• _Problem to work on_:
Each line of the data below should be restated exactly, with images left out.

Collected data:
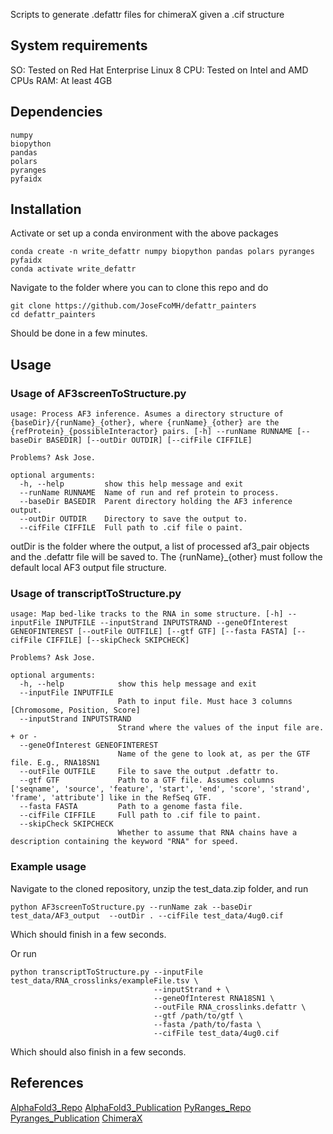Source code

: Scripts to generate .defattr files for chimeraX given a .cif structure

## System requirements
SO: Tested on Red Hat Enterprise Linux 8
CPU: Tested on Intel and AMD CPUs
RAM: At least 4GB

## Dependencies
    numpy
    biopython
    pandas
    polars
    pyranges
    pyfaidx

## Installation
Activate or set up a conda environment with the above packages

    conda create -n write_defattr numpy biopython pandas polars pyranges pyfaidx
    conda activate write_defattr


Navigate to the folder where you can to clone this repo and do

    git clone https://github.com/JoseFcoMH/defattr_painters
    cd defattr_painters


Should be done in a few minutes.    

## Usage

### Usage of AF3screenToStructure.py
    
    usage: Process AF3 inference. Asumes a directory structure of {baseDir}/{runName}_{other}, where {runName}_{other} are the {refProtein}_{possibleInteractor} pairs. [-h] --runName RUNNAME [--baseDir BASEDIR] [--outDir OUTDIR] [--cifFile CIFFILE]
    
    Problems? Ask Jose.
    
    optional arguments:
      -h, --help         show this help message and exit
      --runName RUNNAME  Name of run and ref protein to process.
      --baseDir BASEDIR  Parent directory holding the AF3 inference output.
      --outDir OUTDIR    Directory to save the output to.
      --cifFile CIFFILE  Full path to .cif file o paint.
    

outDir is the folder where the output, a list of processed af3_pair objects and the .defattr file will be saved to.
The {runName}\_{other} must follow the default local AF3 output file structure.

### Usage of transcriptToStructure.py
    
    usage: Map bed-like tracks to the RNA in some structure. [-h] --inputFile INPUTFILE --inputStrand INPUTSTRAND --geneOfInterest GENEOFINTEREST [--outFile OUTFILE] [--gtf GTF] [--fasta FASTA] [--cifFile CIFFILE] [--skipCheck SKIPCHECK]
    
    Problems? Ask Jose.
    
    optional arguments:
      -h, --help            show this help message and exit
      --inputFile INPUTFILE
                            Path to input file. Must hace 3 columns [Chromosome, Position, Score]
      --inputStrand INPUTSTRAND
                            Strand where the values of the input file are. + or -
      --geneOfInterest GENEOFINTEREST
                            Name of the gene to look at, as per the GTF file. E.g., RNA18SN1
      --outFile OUTFILE     File to save the output .defattr to.
      --gtf GTF             Path to a GTF file. Assumes columns ['seqname', 'source', 'feature', 'start', 'end', 'score', 'strand', 'frame', 'attribute'] like in the RefSeq GTF.
      --fasta FASTA         Path to a genome fasta file.
      --cifFile CIFFILE     Full path to .cif file to paint.
      --skipCheck SKIPCHECK
                            Whether to assume that RNA chains have a description containing the keyword "RNA" for speed.


### Example usage
Navigate to the cloned repository, unzip the test_data.zip folder, and run

    python AF3screenToStructure.py --runName zak --baseDir test_data/AF3_output  --outDir . --cifFile test_data/4ug0.cif

Which should finish in a few seconds. 

Or run
    
    python transcriptToStructure.py --inputFile test_data/RNA_crosslinks/exampleFile.tsv \
                                    --inputStrand + \
                                    --geneOfInterest RNA18SN1 \
                                    --outFile RNA_crosslinks.defattr \
                                    --gtf /path/to/gtf \
                                    --fasta /path/to/fasta \
                                    --cifFile test_data/4ug0.cif

Which should also finish in a few seconds.

## References

[AlphaFold3_Repo](https://github.com/google-deepmind/alphafold3)
[AlphaFold3_Publication](https://www.nature.com/articles/s41586-024-07487-w)
[PyRanges_Repo](https://github.com/pyranges/pyranges)
[Pyranges_Publication](https://academic.oup.com/bioinformatics/article/36/3/918/5543103)
[ChimeraX](https://onlinelibrary.wiley.com/doi/10.1002/pro.4792)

• _Exercise result_:
Source code

: Scripts to generate .defattr files for chimeraX given a .cif structure

## System requirements
SO: Tested on Red Hat Enterprise Linux 8
CPU: Tested on Intel and AMD CPUs
RAM: At least 4GB

## Dependencies
    numpy
    biopython
    pandas
    polars
    pyranges
    pyfaidx

## Installation
Activate or set up a conda environment with the above packages

    conda create -n write_defattr numpy biopython pandas polars pyranges pyfaidx
    conda activate write_defattr


Navigate to the folder where you can to clone this repo and do

    git clone https://github.com/JoseFcoMH/defattr_painters
    cd defattr_painters


Should be done in a few minutes.    

## Usage

### Usage of AF3screenToStructure.py
    
    usage: Process AF3 inference. Asumes a directory structure of {baseDir}/{runName}_{other}, where {runName}_{other} are the {refProtein}_{possibleInteractor} pairs. [-h] --runName RUNNAME [--baseDir BASEDIR] [--outDir OUTDIR] [--cifFile CIFFILE]
    
    Problems? Ask Jose.
    
    optional arguments:
      -h, --help         show this help message and exit
      --runName RUNNAME  Name of run and ref protein to process.
      --baseDir BASEDIR  Parent directory holding the AF3 inference output.
      --outDir OUTDIR    Directory to save the output to.
      --cifFile CIFFILE  Full path to .cif file o paint.
    

outDir is the folder where the output, a list of processed af3_pair objects and the .defattr file will be saved to.
The {runName}\_{other} must follow the default local AF3 output file structure.

### Usage of transcriptToStructure.py
    
    usage: Map bed-like tracks to the RNA in some structure. [-h] --inputFile INPUTFILE --inputStrand INPUTSTRAND --geneOfInterest GENEOFINTEREST [--outFile OUTFILE] [--gtf GTF] [--fasta FASTA] [--cifFile CIFFILE] [--skipCheck SKIPCHECK]
    
    Problems? Ask Jose.
    
    optional arguments:
      -h, --help            show this help message and exit
      --inputFile INPUTFILE
                            Path to input file. Must hace 3 columns [Chromosome, Position, Score]
      --inputStrand INPUTSTRAND
                            Strand where the values of the input file are. + or -
      --geneOfInterest GENEOFINTEREST
                            Name of the gene to look at, as per the GTF file. E.g., RNA18SN1
      --outFile OUTFILE     File to save the output .defattr to.
      --gtf GTF             Path to a GTF file. Assumes columns ['seqname', 'source', 'feature', 'start', 'end', 'score', 'strand', 'frame', 'attribute'] like in the RefSeq GTF.
      --fasta FASTA         Path to a genome fasta file.
      --cifFile CIFFILE     Full path to .cif file to paint.
      --skipCheck SKIPCHECK
                            Whether to assume that RNA chains have a description containing the keyword "RNA" for speed.


### Example usage
Navigate to the cloned repository, unzip the test_data.zip folder, and run

    python AF3screenToStructure.py --runName zak --baseDir test_data/AF3_output  --outDir . --cifFile test_data/4ug0.cif

Which should finish in a few seconds. 

Or run
    
    python transcriptToStructure.py --inputFile test_data/RNA_crosslinks/exampleFile.tsv \
                                    --inputStrand + \
                                    --geneOfInterest RNA18SN1 \
                                    --outFile RNA_crosslinks.defattr \
                                    --gtf /path/to/gtf \
                                    --fasta /path/to/fasta \
                                    --cifFile test_data/4ug0.cif

Which should also finish in a few seconds.

## References

[AlphaFold3_Repo](https://github.com/google-deepmind/alphafold3)
[AlphaFold3_Publication](https://www.nature.com/articles/s41586-024-07487-w)
[PyRanges_Repo](https://github.com/pyranges/pyranges)
[Pyranges_Publication](https://academic.oup.com/bioinformatics/article/36/3/918/5543103)
[ChimeraX](https://onlinelibrary.wiley.com/doi/10.1002/pro.4792)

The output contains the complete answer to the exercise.